* _AIM OF THE EXERCISE_
From the entries below, transcribe exactly the lines between the line holding "# Únete y participa" and the line holding "[Consulta aquí nuestra", inclusive; skip all other lines.

* _MATERIAL FOR THIS EXERCISE_
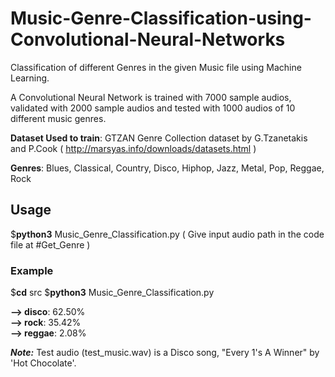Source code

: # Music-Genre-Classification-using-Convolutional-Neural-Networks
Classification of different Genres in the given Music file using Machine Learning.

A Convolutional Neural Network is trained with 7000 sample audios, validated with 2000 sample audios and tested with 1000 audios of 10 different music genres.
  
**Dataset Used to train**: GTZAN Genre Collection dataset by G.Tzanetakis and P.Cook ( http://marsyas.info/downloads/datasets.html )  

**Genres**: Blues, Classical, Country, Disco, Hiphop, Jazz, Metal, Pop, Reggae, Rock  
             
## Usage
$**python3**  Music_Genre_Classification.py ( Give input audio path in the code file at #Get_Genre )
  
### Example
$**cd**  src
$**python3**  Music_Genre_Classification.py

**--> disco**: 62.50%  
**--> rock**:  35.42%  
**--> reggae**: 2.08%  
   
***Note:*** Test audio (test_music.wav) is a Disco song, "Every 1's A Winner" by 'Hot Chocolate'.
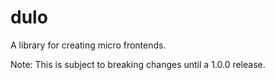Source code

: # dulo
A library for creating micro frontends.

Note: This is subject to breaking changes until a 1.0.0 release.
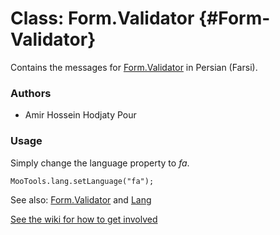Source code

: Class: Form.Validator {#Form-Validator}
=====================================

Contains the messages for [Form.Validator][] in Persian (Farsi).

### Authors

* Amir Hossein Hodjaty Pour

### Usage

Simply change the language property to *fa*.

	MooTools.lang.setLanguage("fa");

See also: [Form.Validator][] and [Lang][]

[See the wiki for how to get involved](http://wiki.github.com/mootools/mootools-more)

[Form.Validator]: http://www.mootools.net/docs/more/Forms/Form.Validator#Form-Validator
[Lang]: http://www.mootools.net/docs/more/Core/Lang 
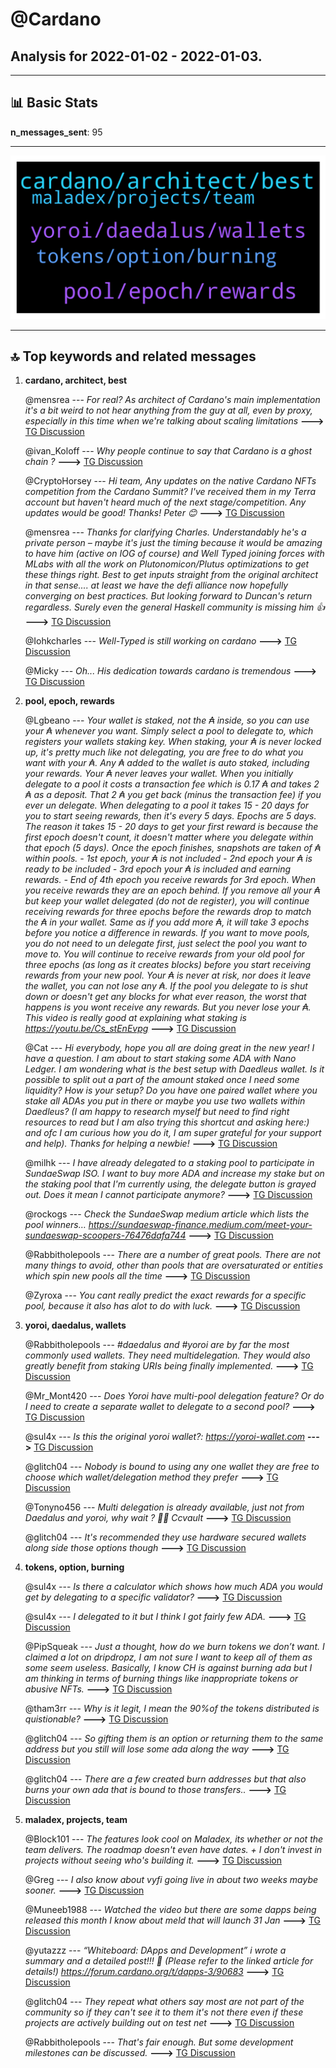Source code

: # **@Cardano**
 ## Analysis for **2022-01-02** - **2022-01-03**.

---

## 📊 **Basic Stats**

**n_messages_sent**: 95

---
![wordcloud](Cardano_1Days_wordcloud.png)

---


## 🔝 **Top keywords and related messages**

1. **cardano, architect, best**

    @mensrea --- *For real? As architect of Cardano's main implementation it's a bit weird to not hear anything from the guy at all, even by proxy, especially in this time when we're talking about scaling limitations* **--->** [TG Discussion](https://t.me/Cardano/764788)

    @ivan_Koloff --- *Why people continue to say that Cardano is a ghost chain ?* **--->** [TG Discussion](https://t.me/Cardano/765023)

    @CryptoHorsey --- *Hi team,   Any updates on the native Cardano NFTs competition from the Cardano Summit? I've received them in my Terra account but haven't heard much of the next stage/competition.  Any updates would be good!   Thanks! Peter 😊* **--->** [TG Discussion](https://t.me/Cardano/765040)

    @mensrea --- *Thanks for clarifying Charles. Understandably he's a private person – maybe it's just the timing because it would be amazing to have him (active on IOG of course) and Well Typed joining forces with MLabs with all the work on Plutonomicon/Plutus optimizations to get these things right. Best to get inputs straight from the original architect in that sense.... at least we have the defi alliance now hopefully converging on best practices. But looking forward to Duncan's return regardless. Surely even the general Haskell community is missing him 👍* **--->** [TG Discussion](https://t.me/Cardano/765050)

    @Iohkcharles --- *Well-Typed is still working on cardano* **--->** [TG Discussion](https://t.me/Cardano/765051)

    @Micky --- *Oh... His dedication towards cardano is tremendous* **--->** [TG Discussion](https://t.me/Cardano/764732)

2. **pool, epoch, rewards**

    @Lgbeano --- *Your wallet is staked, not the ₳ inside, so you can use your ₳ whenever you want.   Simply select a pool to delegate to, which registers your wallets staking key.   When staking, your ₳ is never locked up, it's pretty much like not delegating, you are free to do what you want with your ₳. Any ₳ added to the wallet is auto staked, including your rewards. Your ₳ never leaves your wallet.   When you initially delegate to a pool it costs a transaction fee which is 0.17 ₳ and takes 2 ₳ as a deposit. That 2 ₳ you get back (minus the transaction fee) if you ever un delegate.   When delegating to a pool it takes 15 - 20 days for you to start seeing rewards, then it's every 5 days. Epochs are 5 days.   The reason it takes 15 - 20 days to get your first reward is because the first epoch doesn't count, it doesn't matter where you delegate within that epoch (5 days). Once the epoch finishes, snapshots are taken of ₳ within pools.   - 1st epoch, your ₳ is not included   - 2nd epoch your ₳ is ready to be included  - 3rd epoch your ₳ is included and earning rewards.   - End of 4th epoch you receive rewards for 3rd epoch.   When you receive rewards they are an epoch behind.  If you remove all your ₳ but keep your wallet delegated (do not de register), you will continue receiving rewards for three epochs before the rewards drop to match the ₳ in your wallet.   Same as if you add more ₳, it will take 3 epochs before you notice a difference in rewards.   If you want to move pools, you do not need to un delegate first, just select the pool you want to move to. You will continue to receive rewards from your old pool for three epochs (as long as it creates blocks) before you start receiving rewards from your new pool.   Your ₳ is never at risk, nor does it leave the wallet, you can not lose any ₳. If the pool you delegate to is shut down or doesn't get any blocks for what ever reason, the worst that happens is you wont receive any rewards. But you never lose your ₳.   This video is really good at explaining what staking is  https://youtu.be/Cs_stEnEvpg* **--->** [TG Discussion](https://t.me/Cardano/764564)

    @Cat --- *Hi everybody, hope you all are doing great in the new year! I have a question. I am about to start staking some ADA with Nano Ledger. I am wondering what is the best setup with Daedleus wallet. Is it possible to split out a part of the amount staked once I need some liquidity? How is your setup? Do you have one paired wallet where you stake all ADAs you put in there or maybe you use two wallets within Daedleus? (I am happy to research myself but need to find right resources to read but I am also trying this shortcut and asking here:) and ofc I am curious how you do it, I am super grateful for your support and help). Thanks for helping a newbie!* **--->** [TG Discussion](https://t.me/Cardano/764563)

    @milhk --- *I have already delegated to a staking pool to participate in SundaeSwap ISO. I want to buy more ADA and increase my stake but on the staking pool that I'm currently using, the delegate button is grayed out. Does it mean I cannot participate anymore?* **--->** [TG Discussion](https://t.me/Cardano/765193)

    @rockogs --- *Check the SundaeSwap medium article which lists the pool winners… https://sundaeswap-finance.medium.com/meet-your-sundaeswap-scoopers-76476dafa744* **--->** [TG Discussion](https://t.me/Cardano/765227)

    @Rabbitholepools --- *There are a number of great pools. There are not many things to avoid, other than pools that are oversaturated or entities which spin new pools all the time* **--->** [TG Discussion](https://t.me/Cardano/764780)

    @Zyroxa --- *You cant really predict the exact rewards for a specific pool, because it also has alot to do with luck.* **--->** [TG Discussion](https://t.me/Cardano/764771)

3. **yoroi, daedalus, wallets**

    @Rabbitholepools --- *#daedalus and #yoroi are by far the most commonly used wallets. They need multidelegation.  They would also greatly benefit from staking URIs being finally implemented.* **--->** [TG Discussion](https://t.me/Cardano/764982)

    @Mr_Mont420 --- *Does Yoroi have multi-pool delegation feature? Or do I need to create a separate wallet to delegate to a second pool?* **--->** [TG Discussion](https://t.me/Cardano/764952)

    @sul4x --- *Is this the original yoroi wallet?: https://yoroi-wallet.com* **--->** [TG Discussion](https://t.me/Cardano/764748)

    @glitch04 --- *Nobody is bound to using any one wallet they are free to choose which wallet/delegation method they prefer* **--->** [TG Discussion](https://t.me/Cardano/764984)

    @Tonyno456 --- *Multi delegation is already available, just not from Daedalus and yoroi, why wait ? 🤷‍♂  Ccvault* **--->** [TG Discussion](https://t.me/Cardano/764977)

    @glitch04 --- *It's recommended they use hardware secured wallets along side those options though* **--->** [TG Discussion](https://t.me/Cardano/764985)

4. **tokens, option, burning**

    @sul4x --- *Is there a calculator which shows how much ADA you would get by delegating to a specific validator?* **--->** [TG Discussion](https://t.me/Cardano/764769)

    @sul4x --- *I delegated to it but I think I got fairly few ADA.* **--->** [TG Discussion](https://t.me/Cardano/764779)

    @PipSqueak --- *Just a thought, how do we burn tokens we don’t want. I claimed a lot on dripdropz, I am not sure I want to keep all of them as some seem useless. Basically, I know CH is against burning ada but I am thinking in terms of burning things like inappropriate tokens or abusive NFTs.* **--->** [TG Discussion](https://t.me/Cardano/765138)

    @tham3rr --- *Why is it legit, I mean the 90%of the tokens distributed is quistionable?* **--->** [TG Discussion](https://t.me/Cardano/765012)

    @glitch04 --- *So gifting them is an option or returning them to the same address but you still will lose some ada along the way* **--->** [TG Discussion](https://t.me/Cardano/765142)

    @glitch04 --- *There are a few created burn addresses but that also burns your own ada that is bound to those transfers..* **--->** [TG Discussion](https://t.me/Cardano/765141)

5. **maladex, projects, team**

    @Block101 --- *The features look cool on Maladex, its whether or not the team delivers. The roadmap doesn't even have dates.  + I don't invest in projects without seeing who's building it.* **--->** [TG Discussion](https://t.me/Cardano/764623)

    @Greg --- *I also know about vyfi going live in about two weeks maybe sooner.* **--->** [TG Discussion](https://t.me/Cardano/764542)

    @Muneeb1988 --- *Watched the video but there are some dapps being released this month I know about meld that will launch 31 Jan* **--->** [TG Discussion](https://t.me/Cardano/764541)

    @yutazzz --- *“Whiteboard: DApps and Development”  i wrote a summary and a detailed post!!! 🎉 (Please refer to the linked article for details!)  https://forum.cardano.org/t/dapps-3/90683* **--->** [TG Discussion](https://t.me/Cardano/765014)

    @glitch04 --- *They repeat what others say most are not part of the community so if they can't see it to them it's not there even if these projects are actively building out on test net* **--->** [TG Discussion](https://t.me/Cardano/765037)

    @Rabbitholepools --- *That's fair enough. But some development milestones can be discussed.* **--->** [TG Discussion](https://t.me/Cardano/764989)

* * *

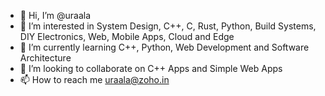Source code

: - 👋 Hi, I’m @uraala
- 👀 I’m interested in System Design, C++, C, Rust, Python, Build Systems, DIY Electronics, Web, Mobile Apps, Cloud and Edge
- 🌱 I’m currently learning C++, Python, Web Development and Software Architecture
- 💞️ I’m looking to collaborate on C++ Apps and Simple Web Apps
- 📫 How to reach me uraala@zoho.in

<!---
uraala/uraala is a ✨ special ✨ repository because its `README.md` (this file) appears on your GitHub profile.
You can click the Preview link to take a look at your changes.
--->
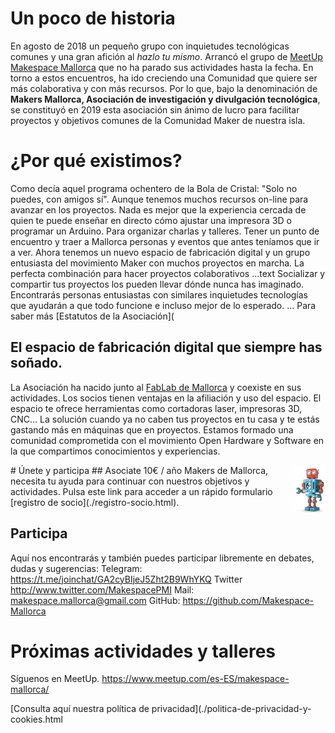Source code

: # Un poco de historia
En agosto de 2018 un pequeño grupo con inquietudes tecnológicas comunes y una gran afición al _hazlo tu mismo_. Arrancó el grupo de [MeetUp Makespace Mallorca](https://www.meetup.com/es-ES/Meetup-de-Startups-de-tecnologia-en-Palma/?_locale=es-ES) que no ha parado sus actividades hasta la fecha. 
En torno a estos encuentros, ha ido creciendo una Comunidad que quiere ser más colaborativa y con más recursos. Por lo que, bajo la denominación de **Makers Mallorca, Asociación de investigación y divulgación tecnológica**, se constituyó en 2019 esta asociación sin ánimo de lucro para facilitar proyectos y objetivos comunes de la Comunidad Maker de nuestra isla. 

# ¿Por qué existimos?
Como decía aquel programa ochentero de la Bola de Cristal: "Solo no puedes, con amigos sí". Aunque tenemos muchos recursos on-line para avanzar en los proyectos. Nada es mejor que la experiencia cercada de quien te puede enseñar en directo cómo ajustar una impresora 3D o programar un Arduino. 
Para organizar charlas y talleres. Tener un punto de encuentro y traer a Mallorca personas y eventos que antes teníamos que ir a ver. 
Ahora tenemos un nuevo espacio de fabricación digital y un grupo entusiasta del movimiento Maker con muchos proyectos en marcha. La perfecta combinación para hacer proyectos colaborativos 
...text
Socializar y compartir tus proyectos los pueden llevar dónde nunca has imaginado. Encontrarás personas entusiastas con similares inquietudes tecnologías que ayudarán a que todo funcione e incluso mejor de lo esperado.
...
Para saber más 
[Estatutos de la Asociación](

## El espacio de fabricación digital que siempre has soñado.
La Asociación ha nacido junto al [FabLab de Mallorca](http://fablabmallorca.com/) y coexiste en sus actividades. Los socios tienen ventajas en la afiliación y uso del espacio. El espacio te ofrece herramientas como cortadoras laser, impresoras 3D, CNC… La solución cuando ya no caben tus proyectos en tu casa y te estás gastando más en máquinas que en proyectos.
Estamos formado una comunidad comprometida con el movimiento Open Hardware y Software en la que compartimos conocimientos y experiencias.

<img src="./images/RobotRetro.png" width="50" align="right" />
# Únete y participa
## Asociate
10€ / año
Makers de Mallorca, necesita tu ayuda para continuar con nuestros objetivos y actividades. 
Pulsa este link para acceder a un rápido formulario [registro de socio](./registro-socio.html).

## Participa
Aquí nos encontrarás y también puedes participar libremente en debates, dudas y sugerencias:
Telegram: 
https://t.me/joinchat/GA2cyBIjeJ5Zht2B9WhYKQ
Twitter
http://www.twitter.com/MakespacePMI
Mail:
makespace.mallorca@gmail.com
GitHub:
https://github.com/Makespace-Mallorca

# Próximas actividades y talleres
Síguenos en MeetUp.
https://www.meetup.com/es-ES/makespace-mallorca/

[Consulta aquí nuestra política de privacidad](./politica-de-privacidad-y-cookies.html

* _COMPLETED TASK_
# Únete y participa
## Asociate
10€ / año
Makers de Mallorca, necesita tu ayuda para continuar con nuestros objetivos y actividades. 
Pulsa este link para acceder a un rápido formulario [registro de socio](./registro-socio.html).

## Participa
Aquí nos encontrarás y también puedes participar libremente en debates, dudas y sugerencias:
Telegram: 
https://t.me/joinchat/GA2cyBIjeJ5Zht2B9WhYKQ
Twitter
http://www.twitter.com/MakespacePMI
Mail:
makespace.mallorca@gmail.com
GitHub:
https://github.com/Makespace-Mallorca

# Próximas actividades y talleres
Síguenos en MeetUp.
https://www.meetup.com/es-ES/makespace-mallorca/

[Consulta aquí nuestra política de privacidad](./politica-de-privacidad-y-cookies.html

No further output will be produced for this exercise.